Learning in Herding Mean Field Games: Single-Loop Algorithm with Finite-Time Convergence Analysis
Sihan Zeng, Sujay Bhatt, Alec Koppel, Sumitra Ganesh
TL;DR
This paper addresses discrete-time stationary mean-field games with unknown dynamics by introducing the fully herding MFG class, which can have multiple equilibria and is not restricted by contraction or strict monotonicity. It proposes ASAC-MFG, a direct policy-optimization algorithm that operates in a single loop with a single trajectory of Markovian samples and uses a three-time-scale stochastic approximation to guarantee finite-time convergence to a mean-field equilibrium, achieving a rate of $\widetilde{O}(k^{-1/4})$ for fully herding MFGs and a $\widetilde{O}(\sqrt{\kappa})$-approximation for general herding MFGs. The analysis introduces new Lyapunov-based techniques and multi-time-scale convergence results, and shows that a degenerate MFG reduces to an online actor-critic method for average-reward MDPs with rates matching the state-of-the-art without contraction assumptions. Numerical experiments on synthetic MFGs and a beach-bar problem demonstrate fast convergence, stability, and reduced variance of ASAC-MFG relative to prior approaches, even when the problem lies outside the fully herding subclass. Overall, the work broadens the set of solvable MFGs, provides a practical, implementable algorithm, and delivers finite-time guarantees that advance the understanding of learning in mean-field games with unknown dynamics.
Abstract
We consider discrete-time stationary mean field games (MFG) with unknown dynamics and design algorithms for finding the equilibrium with finite-time complexity guarantees. Prior solutions to the problem assume either the contraction of a mean field optimality-consistency operator or strict weak monotonicity, which may be overly restrictive.

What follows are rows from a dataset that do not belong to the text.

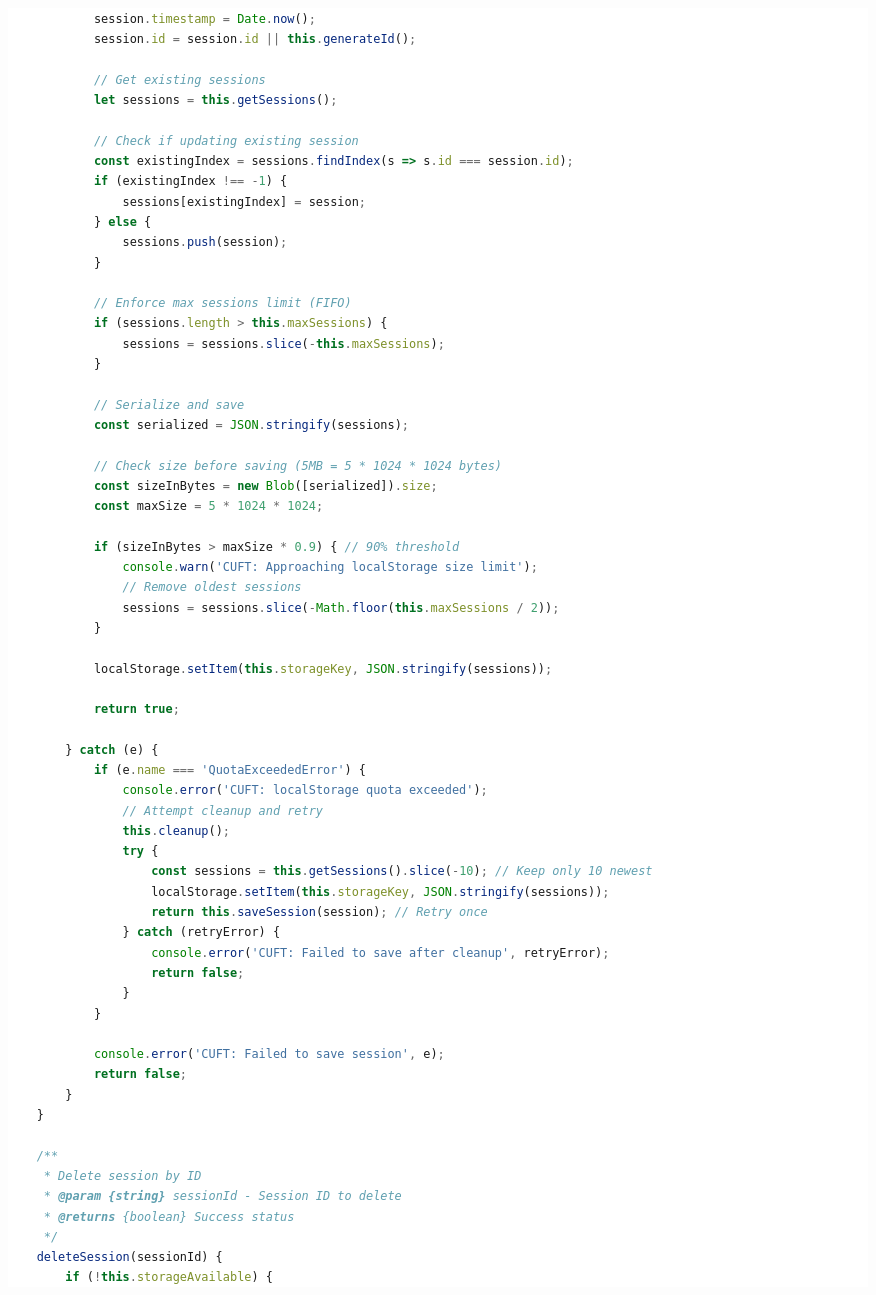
 ```javascript
            session.timestamp = Date.now();
            session.id = session.id || this.generateId();

            // Get existing sessions
            let sessions = this.getSessions();

            // Check if updating existing session
            const existingIndex = sessions.findIndex(s => s.id === session.id);
            if (existingIndex !== -1) {
                sessions[existingIndex] = session;
            } else {
                sessions.push(session);
            }

            // Enforce max sessions limit (FIFO)
            if (sessions.length > this.maxSessions) {
                sessions = sessions.slice(-this.maxSessions);
            }

            // Serialize and save
            const serialized = JSON.stringify(sessions);

            // Check size before saving (5MB = 5 * 1024 * 1024 bytes)
            const sizeInBytes = new Blob([serialized]).size;
            const maxSize = 5 * 1024 * 1024;

            if (sizeInBytes > maxSize * 0.9) { // 90% threshold
                console.warn('CUFT: Approaching localStorage size limit');
                // Remove oldest sessions
                sessions = sessions.slice(-Math.floor(this.maxSessions / 2));
            }

            localStorage.setItem(this.storageKey, JSON.stringify(sessions));

            return true;

        } catch (e) {
            if (e.name === 'QuotaExceededError') {
                console.error('CUFT: localStorage quota exceeded');
                // Attempt cleanup and retry
                this.cleanup();
                try {
                    const sessions = this.getSessions().slice(-10); // Keep only 10 newest
                    localStorage.setItem(this.storageKey, JSON.stringify(sessions));
                    return this.saveSession(session); // Retry once
                } catch (retryError) {
                    console.error('CUFT: Failed to save after cleanup', retryError);
                    return false;
                }
            }

            console.error('CUFT: Failed to save session', e);
            return false;
        }
    }

    /**
     * Delete session by ID
     * @param {string} sessionId - Session ID to delete
     * @returns {boolean} Success status
     */
    deleteSession(sessionId) {
        if (!this.storageAvailable) {
```
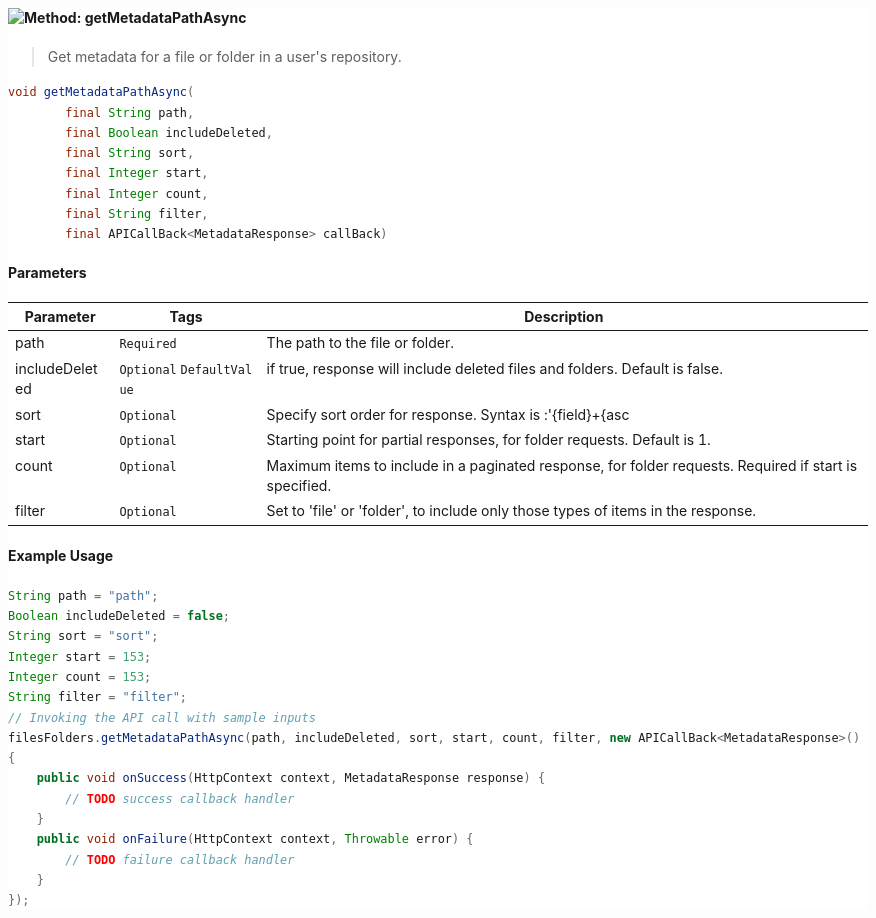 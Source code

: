 

#### <a name="get_metadata_path_async"></a>![Method: ](http://apidocs.io/img/method.png "com.verizon.cloudapi.api.controllers.FilesFoldersController.getMetadataPathAsync") getMetadataPathAsync

> Get metadata for a file or folder in a user's repository.


```java
void getMetadataPathAsync(
        final String path,
        final Boolean includeDeleted,
        final String sort,
        final Integer start,
        final Integer count,
        final String filter,
        final APICallBack<MetadataResponse> callBack)
```

#### Parameters

| Parameter | Tags | Description |
|-----------|------|-------------|
| path |  ``` Required ```  | The path to the file or folder. |
| includeDeleted |  ``` Optional ```  ``` DefaultValue ```  | if true, response will include deleted files and folders. Default is false. |
| sort |  ``` Optional ```  | Specify sort order for response. Syntax is :'{field}+{asc|desc}'.  Valid values for 'field' are: name, versionCreated, size, extension, album, artist, captureDate, compilation, contentType, creationDate, favorite, genre, height, modificationDate, priority, source, tags, title, timelineDate |
| start |  ``` Optional ```  | Starting point for partial responses, for folder requests. Default is 1. |
| count |  ``` Optional ```  | Maximum items to include in a paginated response, for folder requests.  Required if start is specified. |
| filter |  ``` Optional ```  | Set to 'file' or 'folder', to include only those types of items in the response. |


#### Example Usage

```java
String path = "path";
Boolean includeDeleted = false;
String sort = "sort";
Integer start = 153;
Integer count = 153;
String filter = "filter";
// Invoking the API call with sample inputs
filesFolders.getMetadataPathAsync(path, includeDeleted, sort, start, count, filter, new APICallBack<MetadataResponse>() {
    public void onSuccess(HttpContext context, MetadataResponse response) {
        // TODO success callback handler
    }
    public void onFailure(HttpContext context, Throwable error) {
        // TODO failure callback handler
    }
});

```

In this work, we introduce a new class of solvable MFGs, named the "fully herding class", which expands the known solvable class of MFGs and for the first time includes problems with multiple equilibria. We propose a direct policy optimization method, Accelerated Single-loop Actor Critic Algorithm for Mean Field Games (ASAC-MFG), that provably finds a global equilibrium for MFGs within this class, under suitable access to a single trajectory of Markovian samples. Different from the prior methods, ASAC-MFG is single-loop and single-sample-path. We establish the finite-time and finite-sample convergence of ASAC-MFG to a mean field equilibrium via new techniques that we develop for multi-time-scale stochastic approximation. We support the theoretical results with illustrative numerical simulations. When the mean field does not affect the transition and reward, a MFG reduces to a Markov decision process (MDP) and ASAC-MFG becomes an actor-critic algorithm for finding the optimal policy in average-reward MDPs, with a sample complexity matching the state-of-the-art. Previous works derive the complexity assuming a contraction on the Bellman operator, which is invalid for average-reward MDPs. We match the rate while removing the untenable assumption through an improved Lyapunov function.